Talk about a win-win for Queenstown, and her hubby-to-be.
In the 30 years since, O’Hanlon – who this week picked up a Kiwibank ‘local hero’ award – has made an unparalleled contribution to the resort as a singing teacher/performer, show producer and director and proponent of the arts.
She hadn’t come from a particularly musical family, but had always sung.
“From five years old, I wanted to be Ray Charles.
“I remember hearing him sing Georgia On My Mind, and I thought, ‘f… me, if I could sing like that’, and the second most impressionable performance was Harry Belafonte, Jr, singing Mr Bojangles on The Ed Sullivan Show, or whatever.”
From 14 to 17, she attended New York’s then-High School of Performing Arts.
Director Alan Parker scoped it for the movie, Fame, during O’Hanlon’s last year there.

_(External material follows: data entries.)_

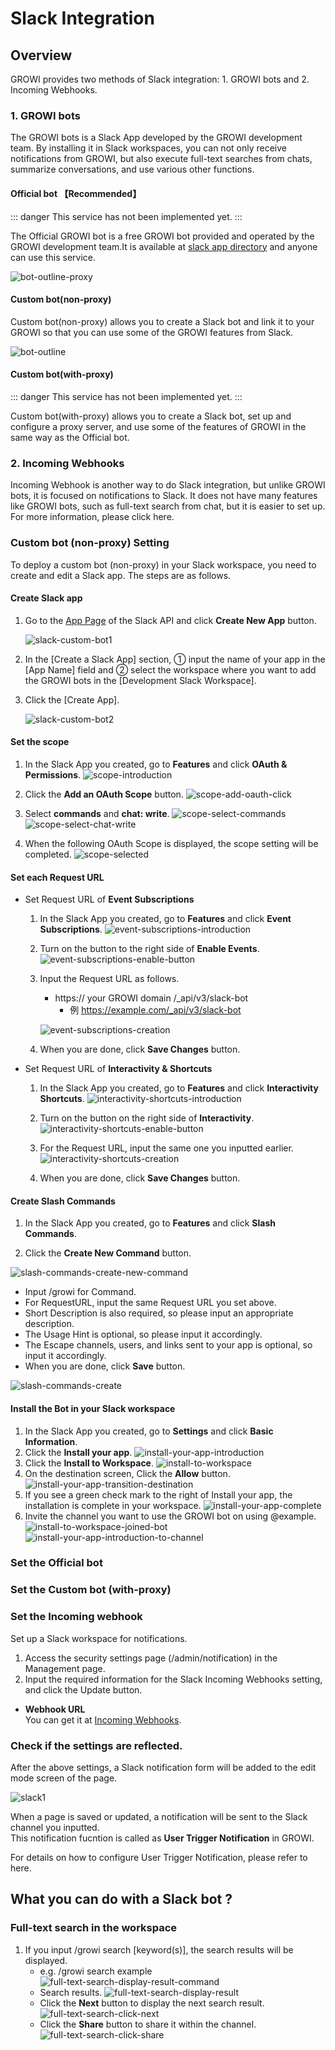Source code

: # Slack Integration

## Overview

GROWI provides two methods of Slack integration: 1. GROWI bots and 2. Incoming Webhooks.

### 1. GROWI bots

The GROWI bots is a Slack App developed by the GROWI development team. By installing it in Slack workspaces, you can not only receive notifications from GROWI, but also execute full-text searches from chats, summarize conversations, and use various other functions.

#### Official bot 【Recommended】

::: danger
This service has not been implemented yet.
:::

The Official GROWI bot is a free GROWI bot provided and operated by the GROWI development team.It is available at [slack app directory](https://wsgrowi.slack.com/apps) and anyone can use this service.

<!--以下の図は暫定的なものです。https://youtrack.weseek.co.jp/issue/GW-5421 で差し替えます。-->

![bot-outline-proxy](../../../public/assets/images/bot-outline-proxy.png)

#### Custom bot(non-proxy)

Custom bot(non-proxy) allows you to create a Slack bot and link it to your GROWI so that you can use some of the GROWI features from Slack.

<!--以下の図は暫定的なものです。https://youtrack.weseek.co.jp/issue/GW-5421 で差し替えます。-->

![bot-outline](../../../public/assets/images/bot-outline.png)

#### Custom bot(with-proxy)

::: danger
This service has not been implemented yet.
:::

Custom bot(with-proxy) allows you to create a Slack bot, set up and configure a proxy server, and use some of the features of GROWI in the same way as the Official bot.

### 2. Incoming Webhooks

<!-- TODO Imple link after https://youtrack.weseek.co.jp/issue/GW-5452 -->

Incoming Webhook is another way to do Slack integration, but unlike GROWI bots, it is focused on notifications to Slack. It does not have many features like GROWI bots, such as full-text search from chat, but it is easier to set up. For more information, please click here.

<!-- [通知の種類/設定方法](/ja/admin-guide/management-cookbook/external-notification.html#通知の種類-設定方法). -->

### Custom bot (non-proxy) Setting

To deploy a custom bot (non-proxy) in your Slack workspace, you need to create and edit a Slack app. The steps are as follows.

#### Create Slack app

1. Go to the [App Page](https://api.slack.com/apps) of the Slack API and click **Create New App** button.

   ![slack-custom-bot1](../../../public/assets/images/slack-custom-bot1.png)

2. In the [Create a Slack App] section, ① input the name of your app in the [App Name] field and ② select the workspace where you want to add the GROWI bots in the [Development Slack Workspace].

3. Click the [Create App].

   ![slack-custom-bot2](../../../public/assets/images/slack-custom-bot2.png)

#### Set the scope

1. In the Slack App you created, go to **Features** and click **OAuth & Permissions**.
   ![scope-introduction](../../../public/assets//images/scope-introduction.png)
1. Click the **Add an OAuth Scope** button.
   ![scope-add-oauth-click](../../../public/assets//images/scope-add-oauth-click.png)
1. Select **commands** and **chat: write**.
   ![scope-select-commands](../../../public/assets//images/scope-select-commands.png)
   ![scope-select-chat-write](../../../public/assets//images/scope-add-chat-write.png)

1. When the following OAuth Scope is displayed, the scope setting will be completed.
   ![scope-selected](../../../public/assets//images/scope-selected.png)

#### Set each Request URL

- Set Request URL of **Event Subscriptions**

  1. In the Slack App you created, go to **Features** and click **Event Subscriptions**.
     ![event-subscriptions-introduction](../../../public/assets/images/event-subscriptions-introduction.png)

  1. Turn on the button to the right side of **Enable Events**.
     ![event-subscriptions-enable-button](../../../public/assets/images/event-sucscriptions-enable-button.png)

  1. Input the Request URL as follows.

     - https:// your GROWI domain /\_api/v3/slack-bot
       - 例 https://example.com/_api/v3/slack-bot

     ![event-subscriptions-creation](../../../public/assets/images/event-sucscriptions-creation.png)

  1. When you are done, click **Save Changes** button.

- Set Request URL of **Interactivity & Shortcuts**

  1. In the Slack App you created, go to **Features** and click **Interactivity Shortcuts**.
     ![interactivity-shortcuts-introduction](../../../public/assets/images/interactivity-shortcuts-introduction.png)

  1. Turn on the button on the right side of **Interactivity**.
     ![interactivity-shortcuts-enable-button](../../../public/assets/images/interactivity-shortcuts-enable-button.png)

  1. For the Request URL, input the same one you inputted earlier.
     ![interactivity-shortcuts-creation](../../../public/assets/images/interactivity-shortcuts-creation.png)

  1. When you are done, click **Save Changes** button.

#### Create Slash Commands

1. In the Slack App you created, go to **Features** and click **Slash Commands**.

<!-- ![slash-commands-introduction](../../../public/assets/images/slash-commands-introduction.png) -->

2. Click the **Create New Command** button.

![slash-commands-create-new-command](../../../public/assets/images/slash-commands-create-new-command.png)

- Input /growi for Command.
- For RequestURL, input the same Request URL you set above.
- Short Description is also required, so please input an appropriate description.
- The Usage Hint is optional, so please input it accordingly.
- The Escape channels, users, and links sent to your app is optional, so input it accordingly.
- When you are done, click **Save** button.

![slash-commands-create](../../../public/assets/images/slash-commands-create.png)

#### Install the Bot in your Slack workspace

1. In the Slack App you created, go to **Settings** and click **Basic Information**.
1. Click the **Install your app**.
   ![install-your-app-introduction](../../../public/assets/images/install-your-app-introduction.png)
1. Click the **Install to Workspace**.
   ![install-to-workspace](../../../public/assets/images/install-to-workspace.png)
1. On the destination screen, Click the **Allow** button.
   ![install-your-app-transition-destination](../../../public/assets/images/install-your-app-transition-destination.png)
1. If you see a green check mark to the right of Install your app, the installation is complete in your workspace.
   ![install-your-app-complete](../../../public/assets/images/install-your-app-complete.png)
1. Invite the channel you want to use the GROWI bot on using @example.
   ![install-to-workspace-joined-bot](../../../public/assets/images/install-to-workspace-joined-bot.png)
   ![install-your-app-introduction-to-channel](../../../public/assets/images/install-your-app-introduction-to-channel.png)

### Set the Official bot

### Set the Custom bot (with-proxy)

<!-- TODO: GW-5372 「Slack/Mattermost への通知」の内容を適切なタイトルの下に移動させる -->

### Set the Incoming webhook

<!-- TODO: GW-5372 「Slack/Mattermost への通知」の内容を適切なタイトルの下に移動させる -->

Set up a Slack workspace for notifications.

1. Access the security settings page (/admin/notification) in the Management page.
1. Input the required information for the Slack Incoming Webhooks setting, and click the Update button.

- **Webhook URL**  
  You can get it at [Incoming Webhooks](https://slack.com/services/new/incoming-webhook).

### Check if the settings are reflected.

After the above settings, a Slack notification form will be added to the edit mode screen of the page.

![slack1](../../../public/assets/images/slack1.png)

When a page is saved or updated, a notification will be sent to the Slack channel you inputted.  
This notification fucntion is called as **User Trigger Notification** in GROWI.

<!-- TODO Imple link after https://youtrack.weseek.co.jp/issue/GW-5452 -->

For details on how to configure User Trigger Notification, please refer to here.

<!-- [通知の種類/設定方法](/ja/admin-guide/management-cookbook/external-notification.html#user-trigger-notification-設定). -->

## What you can do with a Slack bot ?

### Full-text search in the workspace

1. If you input /growi search [keyword(s)], the search results will be displayed.
   - e.g. /growi search example
     ![full-text-search-display-result-command](../../../public/assets/images/full-text-search-display-result-command.png)
   - Search results.
     ![full-text-search-display-result](../../../public/assets/images/full-text-search-display-result.png)
   - Click the **Next** button to display the next search result.
     ![full-text-search-click-next](../../../public/assets/images/full-text-search-click-next.png)
   - Click the **Share** button to share it within the channel.
     ![full-text-search-click-share](../../../public/assets/images/full-text-search-click-share.png)

<!-- ### 複数ワークスペースの横断検索 (TBD) -->

<!-- ### Slack ログの記録 (TBD) -->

After attaining university degrees in film and sociology, she worked as a secretary for an arts magazine for $250 a week and wrote and performed songs in Greenwich Village.

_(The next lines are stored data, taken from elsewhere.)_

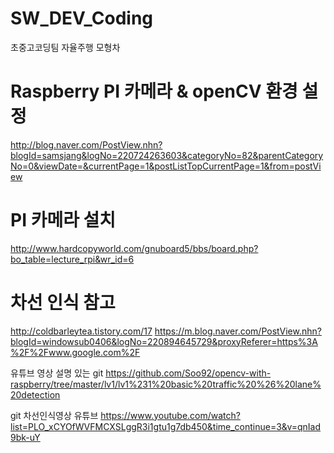 # SW_DEV_Coding

초중고코딩팀 자율주행 모형차


# Raspberry PI 카메라 & openCV 환경 설정 
http://blog.naver.com/PostView.nhn?blogId=samsjang&logNo=220724263603&categoryNo=82&parentCategoryNo=0&viewDate=&currentPage=1&postListTopCurrentPage=1&from=postView

# PI 카메라 설치
http://www.hardcopyworld.com/gnuboard5/bbs/board.php?bo_table=lecture_rpi&wr_id=6


# 차선 인식 참고
http://coldbarleytea.tistory.com/17
https://m.blog.naver.com/PostView.nhn?blogId=windowsub0406&logNo=220894645729&proxyReferer=https%3A%2F%2Fwww.google.com%2F

유튜브 영상 설명 있는 git
https://github.com/Soo92/opencv-with-raspberry/tree/master/lv1/lv1%231%20basic%20traffic%20%26%20lane%20detection

git 차선인식영상 유튜브
https://www.youtube.com/watch?list=PLO_xCYOfWVFMCXSLggR3i1gtu1g7db450&time_continue=3&v=qnIad9bk-uY

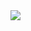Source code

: <img src="https://avatars.githubusercontent.com/u/23394280?s=400&u=5f20e0f068593fbe7ce850d638387a78db495e21&v=4"/>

“I don’t know if I could have kept it up.”
She went backpacking instead.
In Queenstown, she’s best known for her endless stream of music productions – including her Starry Eyed contests, where singers aped a singer’s hit song, her songwriting show, Songstars, and, so far, eight self-penned rock and roll musicals – this year it was Radio Kaos, in concert with Charlotte Graf.
In 2010, two hours before her tribute to David Bowie, Rock and Roll Suicide, went on stage, she was shocked to learn the Australasian Performing Right Association needed a licence to use his music.
Thankfully, the show went on and she got retrospective approval.
“My major problem [with shows] is I refuse to do them on a small scale – constantly, like it’s 20 people and choruses and songs that have to be written.
“I should really focus on a two-person show.”
Shows are also financially risky – “playing with the money markets doesn’t interest me at all, but I get the concept”.
“You have a concept that you don’t want to compromise on, but the cost is always ridiculously out of your [reach].”
Appropriately, her production company’s called ‘whirlwhind’.
“I don’t give long-term planning the due process it deserves.
“I think of an idea and I need to see the idea [executed], so usually I’m putting these things together extremely quickly.
“I want my logo to be the Tasmanian devil, but it’s been taken.”
O’Hanlon says her favourite thing is teaching singers, especially adults who’ve not known they had a voice.
But she’s also brought on a heap of young singers like Emily Burns and Tom and Sam Maxwell.
Her other big achievement’s been helping develop, with a trust, the Queenstown Performing Arts Centre from a dilapidated former school building.
“It was phenomenal, and we were happy to operate on the smell of a greasy rag.”
However, Queenstown now desperately needs a new performing arts centre, she says.
“I have been to seven million ‘discuss-athons’, and I have been very much reassured by the council that there will be a suitable replacement – it’s just very hard to see the end of that tunnel.”
Now 58, O’Hanlon says she and Hirst have been blessed with “a beautiful family” – lawyer-in-training son, Dexter, and singing, dancing, filmmaking daughter, Violet.
“She will flippin’ overtake me, and that’s fine.”